Inspector David Hogger recommended the plan should be withdrawn in September 2016 after objections from Dacorum Borough Council, Hertsmere Borough Council, Three Rivers District Council, and Watford Borough Council, who said that the St Albans authority had not worked with them when planning thousands of houses close to their own infrastructure.
St Albans District Council had challenged what it called the inspector's "flawed" conclusions on five grounds. Those included its belief that the inspector took "immaterial considerations" into account when identifying the strategic issues within the SLP; that he failed to take into account certain parts of the plan-making process when reaching his conclusions on the duty to cooperate; and that he made conclusions on the soundness of the SLP which were wrong.
In its judgement, the High Court ruled instead that the inspector had "fully appreciated the issue" of what should be considered when judging compliance with the duty to cooperate.
Under section 33A of the Planning and Compensation Act 2004, local planning authorities (LPAs) are required to demonstrate evidence of having made every effort to co-operate with regard to issues with cross-boundary impacts.

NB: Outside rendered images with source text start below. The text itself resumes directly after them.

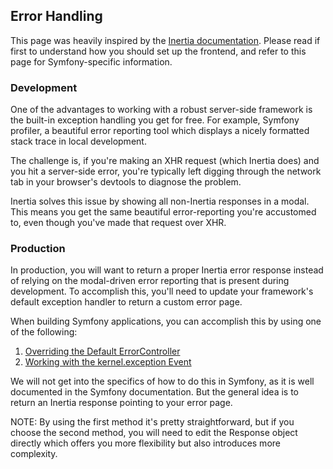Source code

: ## Error Handling

This page was heavily inspired by the [Inertia documentation](https://inertiajs.com/error-handling). Please read if
first to understand how you should set up the frontend, and refer to this page for Symfony-specific information.

### Development

One of the advantages to working with a robust server-side framework is the built-in exception handling you get for
free. For example, Symfony profiler, a beautiful error reporting tool which displays a nicely formatted stack
trace in local development.

The challenge is, if you're making an XHR request (which Inertia does) and you hit a server-side error, you're typically
left digging through the network tab in your browser's devtools to diagnose the problem.

Inertia solves this issue by showing all non-Inertia responses in a modal. This means you get the same beautiful
error-reporting you're accustomed to, even though you've made that request over XHR.

### Production

In production, you will want to return a proper Inertia error response instead of relying on the modal-driven error
reporting that is present during development. To accomplish this, you'll need to update your framework's default
exception handler to return a custom error page.

When building Symfony applications, you can accomplish this by using one of the following:

1. [Overriding the Default ErrorController](https://symfony.com/doc/current/controller/error_pages.html#overriding-the-default-errorcontroller)
2. [Working with the kernel.exception Event](https://symfony.com/doc/current/controller/error_pages.html#working-with-the-kernel-exception-event)

We will not get into the specifics of how to do this in Symfony, as it is well documented in the Symfony documentation.
But the general idea is to return an Inertia response pointing to your error page. 

NOTE: By using the first method it's pretty straightforward, but if you choose the second method, you will need to edit the
Response object directly which offers you more flexibility but also introduces more complexity.



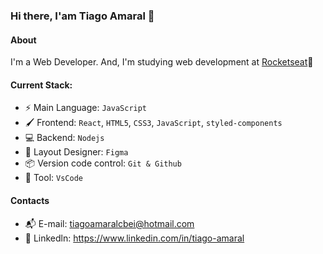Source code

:### Hi there, I'am Tiago Amaral 👋

#### About
I'm a Web Developer. And, I'm studying web development at [Rocketseat](https://www.rocketseat.com.br/)🚀
#### Current Stack:
- ⚡️ Main Language: `JavaScript`
- 🖌 Frontend: `React`, `HTML5`, `CSS3`, `JavaScript`, `styled-components` 
- 💻 Backend: `Nodejs`
- 🎨 Layout Designer: `Figma`
- 📦️ Version code control: `Git & Github`
- 🔧 Tool: `VsCode`

#### Contacts
- 📬 E-mail: tiagoamaralcbei@hotmail.com
- 👤 Linkedln: https://www.linkedin.com/in/tiago-amaral
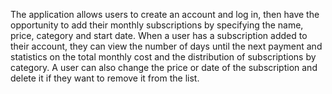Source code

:The application allows users to create an account and log in, then have the opportunity to add their monthly subscriptions by specifying the name, price, category and start date. When a user has a subscription added to their account, they can view the number of days until the next payment and statistics on the total monthly cost and the distribution of subscriptions by category. A user can also change the price or date of the subscription and delete it if they want to remove it from the list.
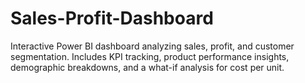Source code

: # Sales-Profit-Dashboard
Interactive Power BI dashboard analyzing sales, profit, and customer segmentation. Includes KPI tracking, product performance insights, demographic breakdowns, and a what-if analysis for cost per unit.
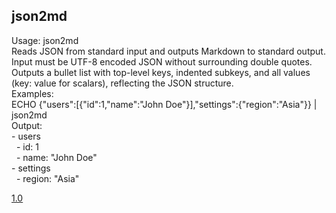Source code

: ## json2md
Usage: json2md  
Reads JSON from standard input and outputs Markdown to standard output.  
Input must be UTF-8 encoded JSON without surrounding double quotes.  
Outputs a bullet list with top-level keys, indented subkeys, and all values (key: value for scalars), reflecting the JSON structure.  
Examples:  
ECHO {"users":[{"id":1,"name":"John Doe"}],"settings":{"region":"Asia"}} | json2md  
Output:  
\- users  
&nbsp;&nbsp;\- id: 1  
&nbsp;&nbsp;\- name: "John Doe"  
\- settings  
&nbsp;&nbsp;\- region: "Asia"  
  
[1.0](https://github.com/thrashem/json2md/releases/tag/1.0)
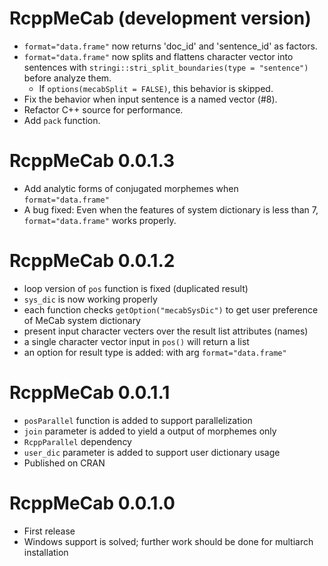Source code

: # RcppMeCab (development version)

+ `format="data.frame"` now returns 'doc_id' and 'sentence_id' as factors.
+ `format="data.frame"` now splits and flattens character vector into sentences with `stringi::stri_split_boundaries(type = "sentence")` before analyze them.
  + If `options(mecabSplit = FALSE)`, this behavior is skipped.
+ Fix the behavior when input sentence is a named vector (#8).
+ Refactor C++ source for performance.
+ Add `pack` function.

# RcppMeCab 0.0.1.3

+ Add analytic forms of conjugated morphemes when `format="data.frame"`
+ A bug fixed: Even when the features of system dictionary is less than 7, `format="data.frame"` works properly.

# RcppMeCab 0.0.1.2

+ loop version of `pos` function is fixed (duplicated result)
+ `sys_dic` is now working properly
+ each function checks `getOption("mecabSysDic")` to get user preference of MeCab system dictionary
+ present input character vecters over the result list attributes (names)
+ a single character vector input in `pos()` will return a list
+ an option for result type is added: with arg `format="data.frame"`

# RcppMeCab 0.0.1.1

+ `posParallel` function is added to support parallelization
+ `join` parameter is added to yield a output of morphemes only
+ `RcppParallel` dependency
+ `user_dic` parameter is added to support user dictionary usage
+ Published on CRAN

# RcppMeCab 0.0.1.0

+ First release
+ Windows support is solved; further work should be done for multiarch installation
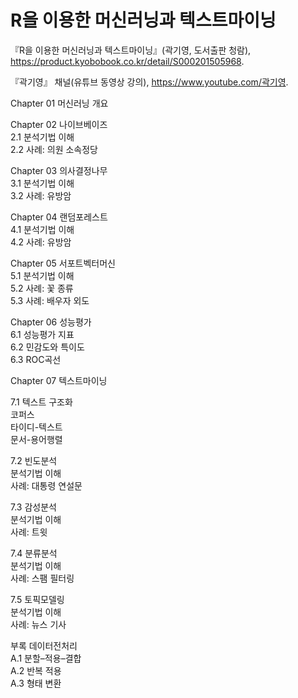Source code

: # R을 이용한 머신러닝과 텍스트마이닝
『R을 이용한 머신러닝과 텍스트마이닝』(곽기영, 도서출판 청람), https://product.kyobobook.co.kr/detail/S000201505968.   

『곽기영』 채널(유튜브 동영상 강의), https://www.youtube.com/곽기영.   

Chapter 01 머신러닝 개요  

Chapter 02 나이브베이즈   
2.1 분석기법 이해   
2.2 사례: 의원 소속정당   

Chapter 03 의사결정나무   
3.1 분석기법 이해   
3.2 사례: 유방암   

Chapter 04 랜덤포레스트   
4.1 분석기법 이해   
4.2 사례: 유방암   

Chapter 05 서포트벡터머신   
5.1 분석기법 이해   
5.2 사례: 꽃 종류   
5.3 사례: 배우자 외도   

Chapter 06 성능평가   
6.1 성능평가 지표   
6.2 민감도와 특이도   
6.3 ROC곡선   

Chapter 07 텍스트마이닝   

7.1 텍스트 구조화   
코퍼스   
타이디-텍스트   
문서-용어행렬  

7.2 빈도분석   
분석기법 이해   
사례: 대통령 연설문   

7.3 감성분석   
분석기법 이해   
사례: 트윗   

7.4 분류분석   
분석기법 이해   
사례: 스팸 필터링   

7.5 토픽모델링   
분석기법 이해   
사례: 뉴스 기사   

부록 데이터전처리      
A.1 분할–적용–결합   
A.2 반복 적용   
A.3 형태 변환   
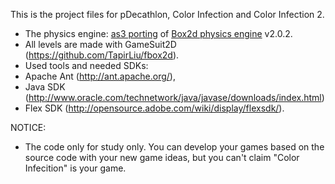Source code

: This is the project files for pDecathlon, Color Infection and Color Infection 2.
 * The physics engine: <a href="http://box2dflash.sourceforge.net/">as3 porting</a> of <a href="http://www.box2d.org/">Box2d physics engine</a> v2.0.2. 
 * All levels are made with GameSuit2D (https://github.com/TapirLiu/fbox2d).
 * Used tools and needed SDKs: 
  * Apache Ant (http://ant.apache.org/), 
  * Java SDK (http://www.oracle.com/technetwork/java/javase/downloads/index.html) 
  * Flex SDK (http://opensource.adobe.com/wiki/display/flexsdk/).

NOTICE:
 * The code only for study only. You can develop your games based on the source code with your new game ideas, but you can't claim "Color Infecition" is your game.
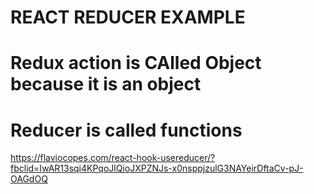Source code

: # REACT REDUCER EXAMPLE




# Redux action is CAlled Object because it is an object

# Reducer is called functions


https://flaviocopes.com/react-hook-usereducer/?fbclid=IwAR13sqi4KPqoJlQioJXPZNJs-x0nsppjzulG3NAYeirDftaCv-pJ-OAGdOQ
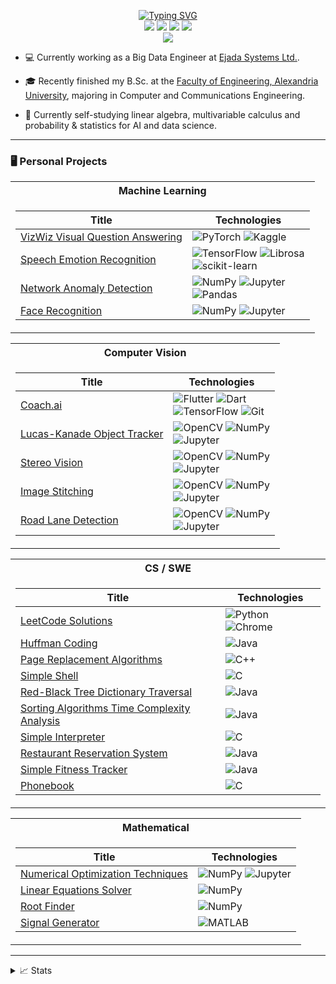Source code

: <p align="center">
<a href="https://github.com/MohEsmail143">
    <img src="https://readme-typing-svg.demolab.com?font=Fira+Code&duration=2500&pause=1000&color=FFFFFF&multiline=true&random=false&width=435&height=75&lines=Mohamed+Esmail;Aspiring+Data+Scientist" alt="Typing SVG"/>
</a>

<br/>

<a href="https://drive.google.com/file/d/1Gh91VRtR58RHkUD7OgQFBNItftXVwJgB/view?usp=sharing" style="text-decoration: none">
    <img src="https://img.shields.io/badge/PDF-CV-red?style=flat-square&logo=adobe">
</a>  
<a href="https://bit.ly/3Uxr8Ju" style="text-decoration: none">
    <img src="https://img.shields.io/badge/-LinkedIn-blue?style=flat-square&logo=linkedin">
</a>
<a href="https://www.kaggle.com/mohesmail143" style="text-decoration: none">
    <img src="https://img.shields.io/badge/Kaggle-white?style=flat-square&logo=kaggle">
</a>
<a href="mailto:moh.ahmed.esmail.1403@gmail.com" style="text-decoration: none">
    <img src="https://img.shields.io/badge/-Gmail-red?style=flat-square&logo=gmail&logoColor=white">
</a>

<br/>

<a href="https://github.com/MohEsmail143">
    <img src="https://github-stats-alpha.vercel.app/api?username=MohEsmail143&cc=22272e&tc=37BCF6&ic=fff&bc=0000">
</a>

</p>

* 💻 Currently working as a Big Data Engineer at [Ejada Systems Ltd.](https://www.ejada.com/).

* 🎓 Recently finished my B.Sc. at the [Faculty of Engineering, Alexandria University](https://eng.alexu.edu.eg/index.php/en/), majoring in Computer and Communications Engineering.

* 📖 Currently self-studying linear algebra, multivariable calculus and probability & statistics for AI and data science.

<hr>

### 🖥️ Personal Projects

<table>
<tr><th>Machine Learning </th></tr>
<tr><td>

|Title|Technologies|
|--|--|
| [VizWiz Visual Question Answering](https://github.com/MohEsmail143/vizwiz-visual-question-answering) | ![PyTorch](https://img.shields.io/badge/PyTorch-black?style=flat-square&logo=pytorch) ![Kaggle](https://img.shields.io/badge/Kaggle-black?style=flat-square&logo=kaggle) |
| [Speech Emotion Recognition](https://github.com/MohEsmail143/speech-emotion-recognition) | ![TensorFlow](https://img.shields.io/badge/TensorFlow-black?style=flat-square&logo=tensorflow) ![Librosa](https://img.shields.io/badge/Librosa-black?style=flat-square&logo=librosa) <br> ![scikit-learn](https://img.shields.io/badge/scikit--learn-black?style=flat-square&logo=scikitlearn) |
| [Network Anomaly Detection](https://github.com/MohEsmail143/network-anomaly-detection) | ![NumPy](https://img.shields.io/badge/NumPy-black?style=flat-square&logo=numpy) ![Jupyter](https://img.shields.io/badge/Jupyter-black?style=flat-square&logo=jupyter) <br> ![Pandas](https://img.shields.io/badge/Pandas-black?style=flat-square&logo=pandas) |
| [Face Recognition](https://github.com/MohEsmail143/face-recognition) | ![NumPy](https://img.shields.io/badge/NumPy-black?style=flat-square&logo=numpy) ![Jupyter](https://img.shields.io/badge/Jupyter-black?style=flat-square&logo=jupyter) |

</td></tr> </table>

<table>
<tr><th>Computer Vision</th></tr>
<tr><td>

|Title | Technologies|
|--|--|
| [Coach.ai](https://github.com/MohEsmail143/coach-ai) | ![Flutter](https://img.shields.io/badge/Flutter-black?style=flat-square&logo=flutter) ![Dart](https://img.shields.io/badge/Dart-black?style=flat-square&logo=dart) <br> ![TensorFlow](https://img.shields.io/badge/TensorFlow-black?style=flat-square&logo=tensorflow) ![Git](https://img.shields.io/badge/Git-black?style=flat-square&logo=git) |
| [Lucas-Kanade Object Tracker](https://github.com/MohEsmail143/lucas-kanade-object-tracker) | ![OpenCV](https://img.shields.io/badge/OpenCV-black?style=flat-square&logo=opencv) ![NumPy](https://img.shields.io/badge/NumPy-black?style=flat-square&logo=numpy)  <br>  ![Jupyter](https://img.shields.io/badge/Jupyter-black?style=flat-square&logo=jupyter)|
| [Stereo Vision](https://github.com/MohEsmail143/stereo-vision) | ![OpenCV](https://img.shields.io/badge/OpenCV-black?style=flat-square&logo=opencv) ![NumPy](https://img.shields.io/badge/NumPy-black?style=flat-square&logo=numpy)  <br>  ![Jupyter](https://img.shields.io/badge/Jupyter-black?style=flat-square&logo=jupyter) |
| [Image Stitching](https://github.com/MohEsmail143/image-stitching) | ![OpenCV](https://img.shields.io/badge/OpenCV-black?style=flat-square&logo=opencv) ![NumPy](https://img.shields.io/badge/NumPy-black?style=flat-square&logo=numpy)  <br>  ![Jupyter](https://img.shields.io/badge/Jupyter-black?style=flat-square&logo=jupyter) |
| [Road Lane Detection](https://github.com/MohEsmail143/road-lane-detection) | ![OpenCV](https://img.shields.io/badge/OpenCV-black?style=flat-square&logo=opencv) ![NumPy](https://img.shields.io/badge/NumPy-black?style=flat-square&logo=numpy)  <br>  ![Jupyter](https://img.shields.io/badge/Jupyter-black?style=flat-square&logo=jupyter) |

</td></tr>

</table>

<table>
<tr><th>CS / SWE</th></tr>
<tr><td>

|Title | Technologies|
|--|--|
| [LeetCode Solutions](https://github.com/MohEsmail143/leetcode-solutions) | ![Python](https://img.shields.io/badge/Python-black?style=flat-square&logo=python) ![Chrome](https://img.shields.io/badge/Chrome-black?style=flat-square&logo=google-chrome) |
| [Huffman Coding](https://github.com/MohEsmail143/huffman-coding) | ![Java](https://img.shields.io/badge/Java-black?style=flat-square&logo=java) |
| [Page Replacement Algorithms](https://github.com/MohEsmail143/page-replacement-algorithms) | ![C++](https://img.shields.io/badge/C%2B%2B-black?style=flat-square&logo=c%2B%2B) |
| [Simple Shell](https://github.com/MohEsmail143/simple-shell) | ![C](https://img.shields.io/badge/C-black?style=flat-square&logo=c) |
| [Red-Black Tree Dictionary Traversal](https://github.com/MohEsmail143/red-black-tree-dictionary-traversal) | ![Java](https://img.shields.io/badge/Java-black?style=flat-square&logo=java) |
| [Sorting Algorithms Time Complexity Analysis](https://github.com/MohEsmail143/sorting-algorithms-time-complexity-analysis) | ![Java](https://img.shields.io/badge/Java-black?style=flat-square&logo=java) |
| [Simple Interpreter](https://github.com/MohEsmail143/simple-interpreter) | ![C](https://img.shields.io/badge/C-black?style=flat-square&logo=c) |
| [Restaurant Reservation System](https://github.com/MohEsmail143/restaurant-reservation-system) | ![Java](https://img.shields.io/badge/Java-black?style=flat-square&logo=java) |
| [Simple Fitness Tracker](https://github.com/MohEsmail143/simple-fitness-tracker) | ![Java](https://img.shields.io/badge/Java-black?style=flat-square&logo=java) |
| [Phonebook](https://github.com/MohEsmail143/phonebook) | ![C](https://img.shields.io/badge/C-black?style=flat-square&logo=c) |

</td></tr> </table>

<table>
<tr><th>Mathematical</th></tr>
<tr><td>

|Title | Technologies|
|--|--|
| [Numerical Optimization Techniques](https://github.com/MohEsmail143/numerical-optimization-techniques) | ![NumPy](https://img.shields.io/badge/NumPy-black?style=flat-square&logo=numpy) ![Jupyter](https://img.shields.io/badge/Jupyter-black?style=flat-square&logo=jupyter) |
| [Linear Equations Solver](https://github.com/MohEsmail143/linear-equations-solver) | ![NumPy](https://img.shields.io/badge/NumPy-black?style=flat-square&logo=numpy) |
| [Root Finder](https://github.com/MohEsmail143/root-finder) | ![NumPy](https://img.shields.io/badge/NumPy-black?style=flat-square&logo=numpy) |
| [Signal Generator](https://github.com/MohEsmail143/signal-generator) | ![MATLAB](https://img.shields.io/badge/MATLAB-black?style=flat-square&logo=matlab) |

</td></tr>
</table>

<hr>

<details>
<summary>📈 Stats</summary>
<br>

![Contribution Graph](http://github-profile-summary-cards.vercel.app/api/cards/profile-details?username=MohEsmail143&theme=transparent)
![Top Languages by Repo](http://github-profile-summary-cards.vercel.app/api/cards/repos-per-language?username=MohEsmail143&theme=transparent)
![Top Languages by Commit](http://github-profile-summary-cards.vercel.app/api/cards/most-commit-language?username=MohEsmail143&theme=transparent)

</details>

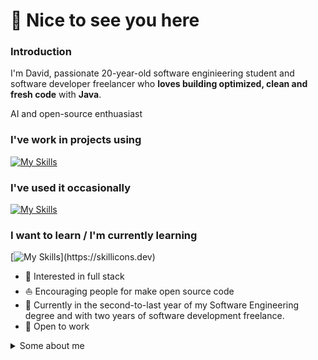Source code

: # 🚀 Nice to see you here 
### **Introduction**
I'm David, passionate 20-year-old software enginieering student and software developer freelancer who **loves building optimized, clean and fresh code** with **Java**.

AI and open-source enthuasiast

### **I've work in projects using**

[![My Skills](https://skillicons.dev/icons?i=html,css,js,java,gradle,github,git,discord,bots,nodejs,docker,linux,azure,vscode,idea,github,replit,gitlab)](https://skillicons.dev)

### **I've used it occasionally**

[![My Skills](https://skillicons.dev/icons?i=figma,maven,heroku,latex,mongodb,r,raspberrypi)](https://skillicons.dev)

### **I want to learn / I'm currently learning**

[![My Skills](https://skillicons.dev/icons?i=spring,docker,mysql,firebase,rust,kotlin,)](https://skillicons.dev)

* 🧐 Interested in full stack
* ⛵ Encouraging people for make open source code
* 🌱 Currently in the second-to-last year of my Software Engineering degree and with two years of software development freelance.
* 💼 Open to work

<details>
<summary>Some about me</summary>
  
 * 🐶 My dream dog is a Doberman
  
</details>
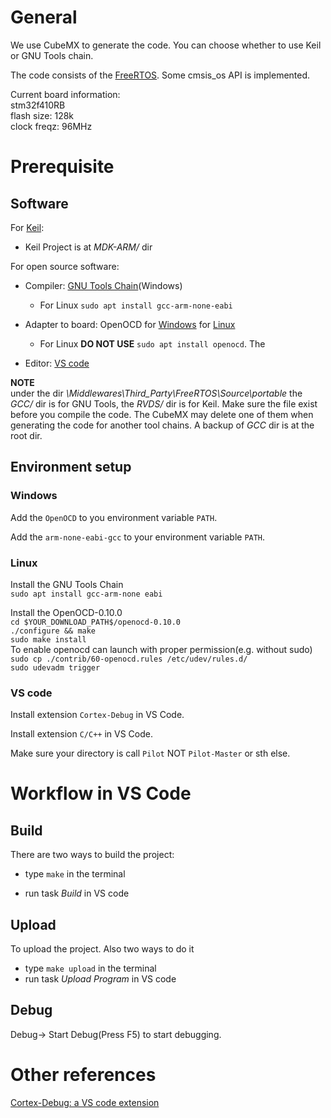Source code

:# General

We use CubeMX to generate the code.
You can choose whether to use Keil or GNU Tools chain.

The code consists of the [FreeRTOS](https://www.freertos.org/). Some cmsis_os API is implemented.

Current board information:  
stm32f410RB   
flash size: 128k  
clock freqz: 96MHz  

# Prerequisite

## Software

For [Keil](https://www.keil.com/download/):

- Keil Project is at *MDK-ARM/* dir

For open source software:

- Compiler: [GNU Tools Chain](https://developer.arm.com/tools-and-software/open-source-software/developer-tools/gnu-toolchain/gnu-rm/downloads)(Windows)
    - For Linux `sudo apt install gcc-arm-none-eabi`

- Adapter to board: OpenOCD for [Windows](https://gnutoolchains.com/arm-eabi/openocd/) for [Linux](https://sourceforge.net/projects/openocd/)
  - For Linux **DO NOT USE** `sudo apt install openocd`. The 

- Editor: [VS code](https://code.visualstudio.com/Download)

**NOTE**   
under the dir *\Middlewares\Third_Party\FreeRTOS\Source\portable* the *GCC/* dir is for GNU Tools, the *RVDS/* dir is for Keil. Make sure the file exist before you compile the code. The CubeMX may delete one of them when generating the code for another tool chains. A backup of *GCC* dir is at the root dir.

## Environment setup

### Windows

Add the `OpenOCD` to you environment variable `PATH`.

Add the `arm-none-eabi-gcc` to your environment variable `PATH`.

### Linux

Install the GNU Tools Chain  
`sudo apt install gcc-arm-none eabi`

Install the OpenOCD-0.10.0  
`cd $YOUR_DOWNLOAD_PATH$/openocd-0.10.0`  
`./configure && make`  
`sudo make install`  
To enable openocd can launch with proper permission(e.g. without sudo)  
`sudo cp ./contrib/60-openocd.rules /etc/udev/rules.d/`  
`sudo udevadm trigger` 


### VS code

Install extension `Cortex-Debug` in VS Code.

Install extension `C/C++` in VS Code.

Make sure your directory is call `Pilot` NOT `Pilot-Master` or sth else.

# Workflow in VS Code

## Build

There are two ways to build the project:

- type `make` in the terminal

- run task *Build* in VS code

## Upload

To upload the project. Also two ways to do it

- type `make upload` in the terminal
- run task *Upload Program* in VS code

## Debug

Debug-> Start Debug(Press F5) to start debugging.

# Other references

[Cortex-Debug: a VS code extension](https://marketplace.visualstudio.com/items?itemName=marus25.cortex-debug)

Whilst this is a different question to the 'soundness' of the plan, as in this case, it can lead to an indication that the plan will be found un-sound and so LPAs are invited to withdraw their draft plan.
St Albans District Council had applied to the High Court for permission to seek a judicial review of the inspector’s decision that the duty to co-operate had not been met, arguing that it had discussed the SLP with the other authorities, with particularly good progress having been made on economic and employment issues, but that they had been unable to reach agreement on the fundamental issue of housing need..
The High Court, in its decision, re-stated the principle that the duty to cooperate is not a "balancing" test, so while it said it was positive that St Albans District Council had undertaken economic cooperation , it had not cooperated on many of the planning topics and strategic priorities that informed the development needs as a whole of the other authorities.
Planning expert Matthew Fox of Pinsent Masons, the law firm behind Out-Law.com, said: "This case is a useful reminder and assessment of the principles that LPAs need to take into account in order to ensure they comply with the duty to co-operate. The judge focused on whether the Council's co-operation with its neighbours had been effective, constructive, and ongoing; and stated its failure was neither robust nor comprehensive, with meetings essentially only taking place to deal with 'big picture' issues."
"It also highlights the crucial importance of seeking to agree Housing Market Areas at an early stage, including the methodology to do so. Here, the Council stuck with the conclusions of its consultants in this regard, and did not appear to move at all in light of the differing view of the neighbouring authorities – there was the implied criticism throughout the inspector’s decision of this approach," he said.